**TASK DIRECTIONS**
Every line below that holds the word "videos" must be listed.

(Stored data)
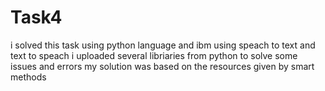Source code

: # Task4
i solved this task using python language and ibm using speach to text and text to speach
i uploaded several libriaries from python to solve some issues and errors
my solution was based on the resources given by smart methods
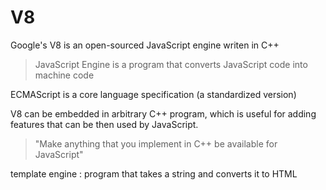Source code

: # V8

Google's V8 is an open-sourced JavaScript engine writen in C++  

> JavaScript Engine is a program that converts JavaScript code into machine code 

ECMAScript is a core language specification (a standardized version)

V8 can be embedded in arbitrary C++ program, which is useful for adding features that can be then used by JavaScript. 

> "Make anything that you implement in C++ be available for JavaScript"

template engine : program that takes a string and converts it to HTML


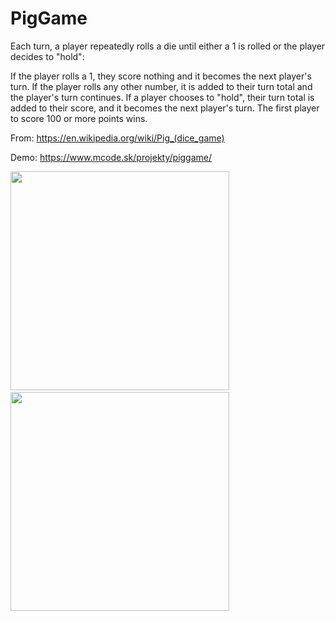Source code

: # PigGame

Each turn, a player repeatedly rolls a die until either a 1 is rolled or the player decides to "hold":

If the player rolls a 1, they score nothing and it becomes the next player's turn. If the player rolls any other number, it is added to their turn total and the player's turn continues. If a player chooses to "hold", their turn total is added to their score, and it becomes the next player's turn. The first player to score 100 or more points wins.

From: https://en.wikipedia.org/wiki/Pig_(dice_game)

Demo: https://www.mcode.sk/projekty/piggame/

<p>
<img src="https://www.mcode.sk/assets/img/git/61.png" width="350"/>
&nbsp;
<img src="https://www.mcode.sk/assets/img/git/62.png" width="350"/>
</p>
...
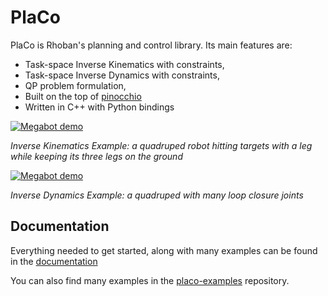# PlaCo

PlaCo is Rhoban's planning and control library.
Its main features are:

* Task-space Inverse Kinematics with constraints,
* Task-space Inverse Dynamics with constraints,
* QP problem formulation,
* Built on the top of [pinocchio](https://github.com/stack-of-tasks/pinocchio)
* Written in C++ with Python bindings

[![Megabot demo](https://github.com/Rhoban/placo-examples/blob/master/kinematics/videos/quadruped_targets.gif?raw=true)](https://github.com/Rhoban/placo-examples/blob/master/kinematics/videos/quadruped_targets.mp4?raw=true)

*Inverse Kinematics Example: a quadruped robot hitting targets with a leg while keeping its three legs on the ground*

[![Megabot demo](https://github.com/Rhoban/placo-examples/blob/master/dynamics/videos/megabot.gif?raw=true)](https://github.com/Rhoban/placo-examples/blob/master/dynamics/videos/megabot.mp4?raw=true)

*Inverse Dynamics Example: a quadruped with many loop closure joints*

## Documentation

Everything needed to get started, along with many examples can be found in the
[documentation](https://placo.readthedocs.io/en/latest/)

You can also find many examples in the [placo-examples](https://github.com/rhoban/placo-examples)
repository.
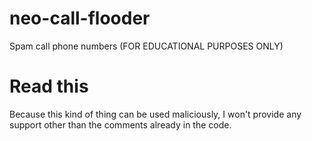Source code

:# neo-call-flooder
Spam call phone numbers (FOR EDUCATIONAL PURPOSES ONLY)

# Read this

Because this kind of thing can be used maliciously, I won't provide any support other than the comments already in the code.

**COMPLETED TASK**
[![Megabot demo](https://github.com/Rhoban/placo-examples/blob/master/kinematics/videos/quadruped_targets.gif?raw=true)](https://github.com/Rhoban/placo-examples/blob/master/kinematics/videos/quadruped_targets.mp4?raw=true)
[![Megabot demo](https://github.com/Rhoban/placo-examples/blob/master/dynamics/videos/megabot.gif?raw=true)](https://github.com/Rhoban/placo-examples/blob/master/dynamics/videos/megabot.mp4?raw=true)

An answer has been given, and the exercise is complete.